Three is referred to as the triad, the first prime number and “noblest” of all digits; therefore, it’s often considered a lucky number. Well, three in IT is special too. When IT implements the three activities which this blog is focused on, you’ll know that’s where the real IT magic happens. Each one requires commitment, strategy and collaboration to be done correctly. IT organizations that implement a demand management initiative around their service offerings experience almost twice the level of IT success than those that implement just one alone. When all three are implemented together, IT will center its priorities on cutting IT costs, managing IT spend and enabling cost transparency. Service-based IT maturity level correlates with success in the same way that “running IT like a business” is an attribute of IT leadership. It’s important to do all three activities in tandem for the greatest (and most magical) impact.

When defining the service catalog, you can expect to hear one of the following opinions:

  • For some, it is basically a “shopping cart” for service requisition. It is an online application with a list of the IT services that allow users to request each one.  It may also have a capability for approval as well as reports on the status of each requisition. Some may then indeed call it a service request and fulfillment.
  • Others describe it as a way to document information about service performance and service levels. It is a digitized repository of SLAs for each service and tracks service performance against SLAs.  I may also measure the business impact of noncompliance. This is the service level management (SLM).
  • Finally for some, it is the tracking of IT finances. It includes a detailed cost model for each service, monitors consumption by LOB (line of business), offers some demand planning features and provides financial reporting.  This is often referred to as the IT Financial Management approach.

When implementing service costing, you can expect the following results:

  • Costs are aligned with consumption, enabling better user decisions (aka demand management) and business analysis such as product or business unit profitability.
  • Resources focused on activities valued by the business and wasted spend are eliminated through cost transparency and technical decision support.
  • Standardized solutions and economies of scale are improved as the true costs are identified
  • Processes and measurements assist in prioritizing activities, benchmarking, and managing and sustaining improvement activities.
  • The IT team’s contribution to overall business profitability are improved.
  • Continuous improvement programs enhance service quality and lower unit costs.

Unit Cost Management is a discipline focused on improved operational management. Service Managers can develop a more effective management role over their offering, managing both costs and revenues. There is clear visibility of redundancies and non-valued service. Greater efficiencies are seen in work management and problem resolution leading also to improved customer service. Identification of cost drivers that create a language for interaction between business and IT. Clear and efficient communication leads to improved planning and implementation of offerings aligned with business requirements.

Implementing a service catalog based on service cost modeled services with a disciplined cost management process can foster a clearer understanding within the business of value delivered by IT.  Charges (prices) are aligned to business controllable consumption, resulting in better decisions.

These types of activities provide a thorough examination of all services and functions being delivered.

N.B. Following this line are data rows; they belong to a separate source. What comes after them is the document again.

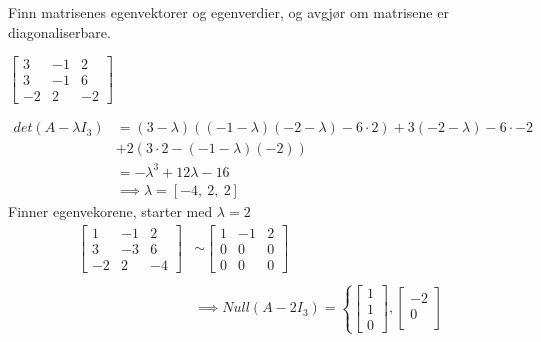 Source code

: \documentclass[11pt, a4paper, norsk]{NTNUoving}
\begin{document}
    \begin{oppgave}
        Finn matrisenes egenvektorer og egenverdier, og avgjør om matrisene er diagonaliserbare.
        \begin{punkt}
            $\begin{bmatrix}
                3 & -1 & 2 \\
                3 & -1 & 6 \\
                -2 & 2 & -2
            \end{bmatrix}$
        
            \begin{align*}
                det(A - \lambda I_3) &= (3-\lambda)((-1-\lambda)(-2-\lambda) - 6\cdot 2) + 3(-2-\lambda) - 6 \cdot -2 
                \\
                                     &+ 2(3 \cdot 2 - (-1-\lambda)(-2)) 
                                     \\
                                     &= -\lambda^3 + 12\lambda - 16
                                     \\
                                     &\implies \lambda = \left[ -4, \  2, \ 2\right]
            \end{align*}
            Finner egenvekorene, starter med $\lambda = 2$
            \begin{align*}
                \begin{bmatrix}
                    1 & -1 & 2 \\
                    3 & -3 & 6 \\
                    -2 & 2 & -4
                \end{bmatrix} &\sim \begin{bmatrix}
                1 & -1 & 2 \\
                0 & 0 & 0 \\
                0 & 0 & 0
                \end{bmatrix}
                \\
                \\
                &\implies Null(A - 2I_3) = \left\{\begin{bmatrix}
                    1 \\
                    1 \\
                    0
                \end{bmatrix}, \begin{bmatrix}
                    -2 \\
                    0 \\

\end{bmatrix}
\end{align*}
\end{punkt}
\end{oppgave}
\end{document}
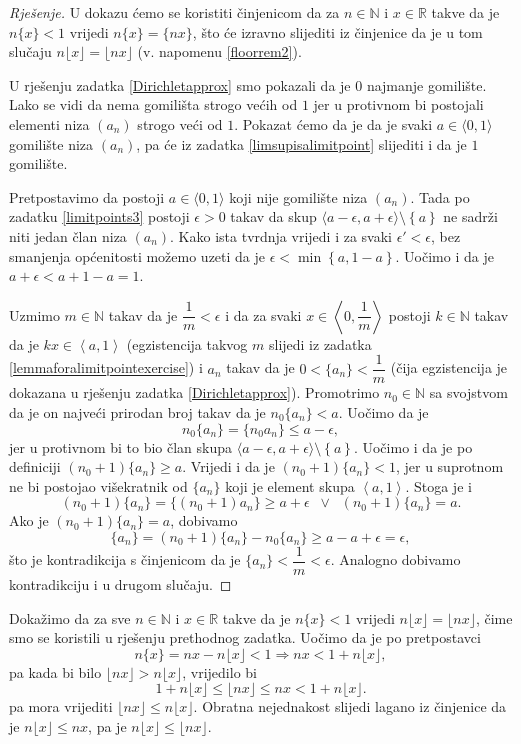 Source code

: \begin{proof}[Rješenje]
U dokazu ćemo se koristiti činjenicom da za $n\in \mathbb{N}$ i $x\in \mathbb{R}$ takve da je $n\{x\}<1$ vrijedi $n\{x\}=\{nx\}$, što će izravno slijediti iz činjenice da je u tom slučaju $n\lfloor x\rfloor= \lfloor nx\rfloor$ (v. napomenu \ref{floorrem2}).

U rješenju zadatka \ref{Dirichletapprox} smo pokazali da je $0$ najmanje gomilište. Lako se vidi da nema gomilišta strogo većih od $1$ jer u protivnom bi postojali elementi niza $(a_n)$ strogo veći od $1$. Pokazat ćemo da je da je svaki $a\in \langle 0, 1\rangle$ gomilište niza $(a_n)$, pa će iz zadatka \ref{limsupisalimitpoint} slijediti i da je $1$ gomilište. 

Pretpostavimo da postoji $a\in \langle 0, 1\rangle$ koji nije gomilište niza $(a_n)$. Tada po zadatku \ref{limitpoints3} postoji $\epsilon>0$ takav da skup $\langle a-\epsilon, a+\epsilon\rangle\setminus\left\{a\right\}$ ne sadrži niti jedan član niza $(a_n)$. Kako ista tvrdnja vrijedi i za svaki $\epsilon'<\epsilon$, bez smanjenja općenitosti možemo uzeti da je $\epsilon<\min{\left\{a, 1-a\right\}}$. Uočimo i da je $a+\epsilon<a+1-a=1.$ 

Uzmimo $m\in \mathbb{N}$ takav da je $\dfrac{1}{m}<\epsilon$ i da za svaki $x\in \left\langle 0, \dfrac{1}{m}\right\rangle$ postoji $k\in \mathbb{N}$ takav da je $kx\in \left\langle a, 1\right\rangle$ (egzistencija takvog $m$ slijedi iz zadatka \ref{lemmaforalimitpointexercise}) i $a_n$ takav da je $0<\{a_n\}<\dfrac{1}{m}$ (čija egzistencija je dokazana u rješenju zadatka \ref{Dirichletapprox}). Promotrimo $n_0\in \mathbb{N}$ sa svojstvom da je on najveći prirodan broj takav da je $n_0\{a_n\}<a$. Uočimo da je $$n_0\{a_n\}=\{n_0 a_n\}\leq a-\epsilon,$$
jer u protivnom bi to bio član skupa $\langle a-\epsilon, a+\epsilon\rangle\setminus\left\{a\right\}$. Uočimo i da je po definiciji $(n_0+1)\{a_n\}\geq a$. Vrijedi i da je $(n_0+1)\{a_n\}<1$, jer u suprotnom ne bi postojao višekratnik od $\{a_n\}$ koji je element skupa $\left\langle a, 1\right\rangle$. Stoga je i 
$$(n_0+1)\{a_n\}=\{(n_0+1)a_n\}\geq a+\epsilon\;\;\vee\;\; (n_0+1)\{a_n\}=a.$$
Ako je $(n_0+1)\{a_n\}=a$, dobivamo
$$\{a_n\}=(n_0+1)\{a_n\}-n_0\{a_n\}\geq a-a+\epsilon=\epsilon,$$
što je kontradikcija s činjenicom da je $\{a_n\}<\dfrac{1}{m}<\epsilon$. Analogno dobivamo kontradikciju i u drugom slučaju.
\end{proof}
\begin{remark}
\label{floorrem2}
Dokažimo da za sve $n\in \mathbb{N}$ i $x\in \mathbb{R}$ takve da je $n\{x\}<1$ vrijedi $n\lfloor x\rfloor= \lfloor nx\rfloor$, čime smo se koristili u rješenju prethodnog zadatka. Uočimo da je po pretpostavci
$$n\{x\}=nx-n\lfloor x\rfloor<1\Rightarrow nx<1+n\lfloor x\rfloor,$$
pa kada bi bilo $\lfloor nx\rfloor>n\lfloor x\rfloor$, vrijedilo bi
$$1+n\lfloor x\rfloor\leq \lfloor nx\rfloor\leq nx<1+n\lfloor x\rfloor.$$
pa mora vrijediti $\lfloor nx\rfloor\leq n\lfloor x\rfloor$. Obratna nejednakost slijedi lagano iz činjenice da je $n\lfloor x\rfloor\leq nx$, pa je $n\lfloor x\rfloor\leq \lfloor nx\rfloor$.
\end{remark}
\newpage

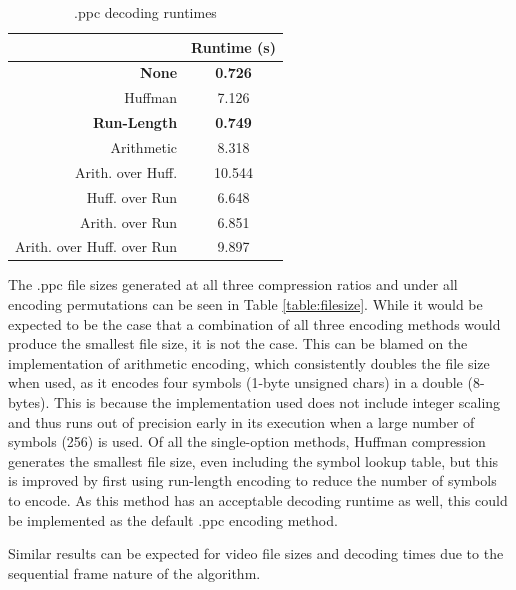 \documentclass[10pt,twocolumn,twoside]{IEEEtran}
\begin{document}
\begin{table}[htdp]
\caption{.ppc decoding runtimes}
\vskip -15pt
\label{table:decode_times}
\small{
\begin{center}
\begin{tabular}{|r|c|}
\hline
 & Runtime (s) \\
 \hline
 \textbf{None} & \textbf{0.726}\\
 \hline
 Huffman & 7.126\\
 \hline
 \textbf{Run-Length} & \textbf{0.749}\\
 \hline
 Arithmetic & 8.318\\
 \hline
 Arith. over Huff. & 10.544\\
 \hline
 Huff. over Run & 6.648\\
 \hline
 Arith. over Run & 6.851\\
 \hline
 Arith. over Huff. over Run & 9.897\\
 \hline
\end{tabular}
\end{center}
}
\end{table}

The .ppc file sizes generated at all three compression ratios and under all encoding permutations can be seen 
in Table \ref{table:filesize}. While it would be expected to be the case that a combination of all three 
encoding methods would produce the smallest file size, it is not the case. This can be blamed on the 
implementation of arithmetic encoding, which consistently doubles the file size when used, as it encodes four 
symbols (1-byte unsigned chars) in a double (8-bytes). This is because the implementation used does not 
include integer scaling and thus runs out of precision early in its execution when a large number of symbols 
(256) is used. Of all the single-option methods, Huffman compression generates the smallest file size, even 
including the symbol lookup table, but this is improved by first using run-length encoding to reduce the 
number of symbols to encode. As this method has an acceptable decoding runtime as well, this could be 
implemented as the default .ppc encoding method.

Similar results can be expected for video file sizes and decoding times due to the sequential frame nature of the algorithm.
\end{document}
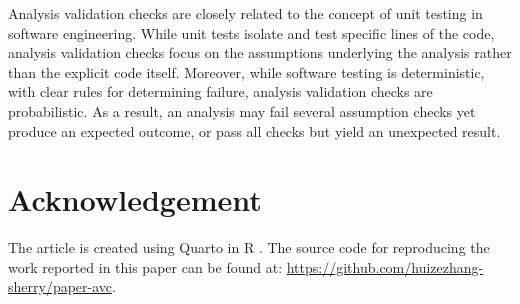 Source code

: \documentclass[
  12pt,
]{interact}
\begin{document}
Analysis validation checks are closely related to the concept of unit
testing in software engineering. While unit tests isolate and test
specific lines of the code, analysis validation checks focus on the
assumptions underlying the analysis rather than the explicit code
itself. Moreover, while software testing is deterministic, with clear
rules for determining failure, analysis validation checks are
probabilistic. As a result, an analysis may fail several assumption
checks yet produce an expected outcome, or pass all checks but yield an
unexpected result.

\section{Acknowledgement}\label{acknowledgement}

The article is created using Quarto \citep{Allaire_Quarto_2022} in R
\citep{R}. The source code for reproducing the work reported in this
paper can be found at:
\url{https://github.com/huizezhang-sherry/paper-avc}.


\renewcommand\refname{References}
  
\end{document}
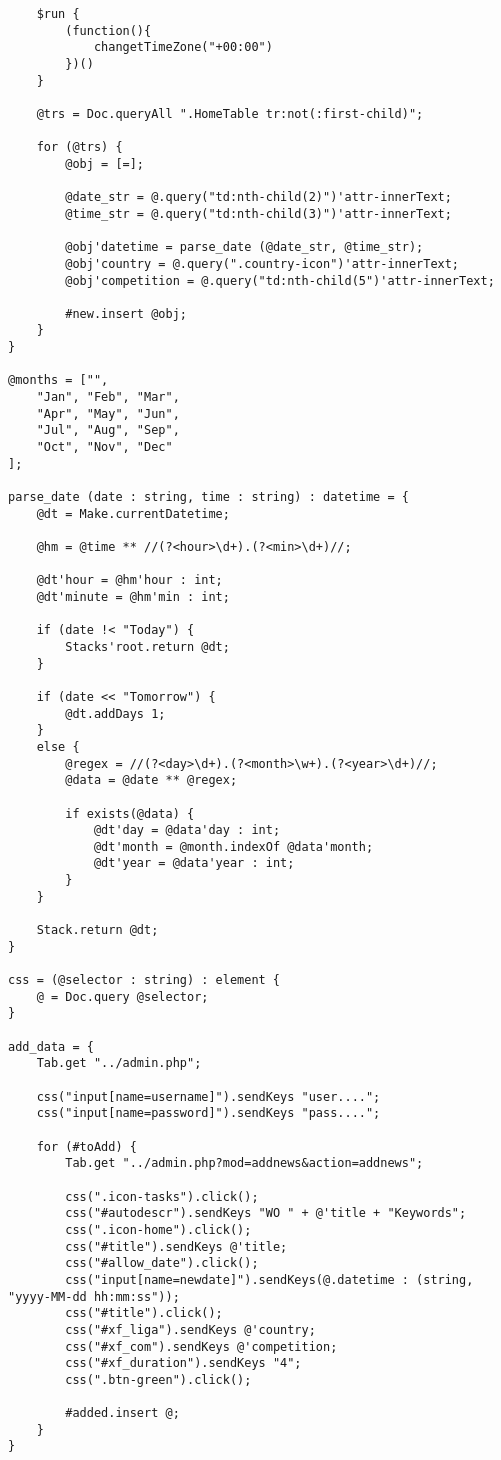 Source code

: \begin{lstlisting}
	$run {
		(function(){
			changetTimeZone("+00:00")
		})()
	}

	@trs = Doc.queryAll ".HomeTable tr:not(:first-child)";

	for (@trs) {
		@obj = [=];

		@date_str = @.query("td:nth-child(2)")'attr-innerText;
		@time_str = @.query("td:nth-child(3)")'attr-innerText;

		@obj'datetime = parse_date (@date_str, @time_str);
		@obj'country = @.query(".country-icon")'attr-innerText;
		@obj'competition = @.query("td:nth-child(5")'attr-innerText;

		#new.insert @obj;
	}
}

@months = ["",
	"Jan", "Feb", "Mar",
	"Apr", "May", "Jun",
	"Jul", "Aug", "Sep",
	"Oct", "Nov", "Dec"
];

parse_date (date : string, time : string) : datetime = {
	@dt = Make.currentDatetime;

	@hm = @time ** //(?<hour>\d+).(?<min>\d+)//;

	@dt'hour = @hm'hour : int;
	@dt'minute = @hm'min : int;

	if (date !< "Today") {
		Stacks'root.return @dt;
	}

	if (date << "Tomorrow") {
		@dt.addDays 1;
	}
	else {
		@regex = //(?<day>\d+).(?<month>\w+).(?<year>\d+)//;
		@data = @date ** @regex;

		if exists(@data) {
			@dt'day = @data'day : int;
			@dt'month = @month.indexOf @data'month;
			@dt'year = @data'year : int;
		}
	}

	Stack.return @dt;
}

css = (@selector : string) : element {
	@ = Doc.query @selector;
}

add_data = {
	Tab.get "../admin.php";

	css("input[name=username]").sendKeys "user....";
	css("input[name=password]").sendKeys "pass....";

	for (#toAdd) {
		Tab.get "../admin.php?mod=addnews&action=addnews";

		css(".icon-tasks").click();
		css("#autodescr").sendKeys "WO " + @'title + "Keywords";
		css(".icon-home").click();
		css("#title").sendKeys @'title;
		css("#allow_date").click();
		css("input[name=newdate]").sendKeys(@.datetime : (string, "yyyy-MM-dd hh:mm:ss"));
		css("#title").click();
		css("#xf_liga").sendKeys @'country;
		css("#xf_com").sendKeys @'competition;
		css("#xf_duration").sendKeys "4";
		css(".btn-green").click();

		#added.insert @;
	}
}


\end{lstlisting}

The IT services and functions are then reviewed by the internal consumers to validate the business value received. Non-value-added services are changed or eliminated. An IT Financial Management (ITFM) Program (including a service catalog, service costing, unit cost management and even chargeback, etc.) will offer the customers the opportunity to influence supply (the IT spend) by controlling the demand for the services. Corresponding cost transparency reduces the need for one-time cost reduction initiatives in the future and leads to continuous process.

Cost savings will be generated and available to invest in new projects or improvements and funds will be available for higher value projects and activities. By running IT more like a business, you’ll gain greater cost transparency, understanding, and business alignment to support operational improvements and corporate changes in the future.

Think of the number three today and how you can create your own magic with your IT activities.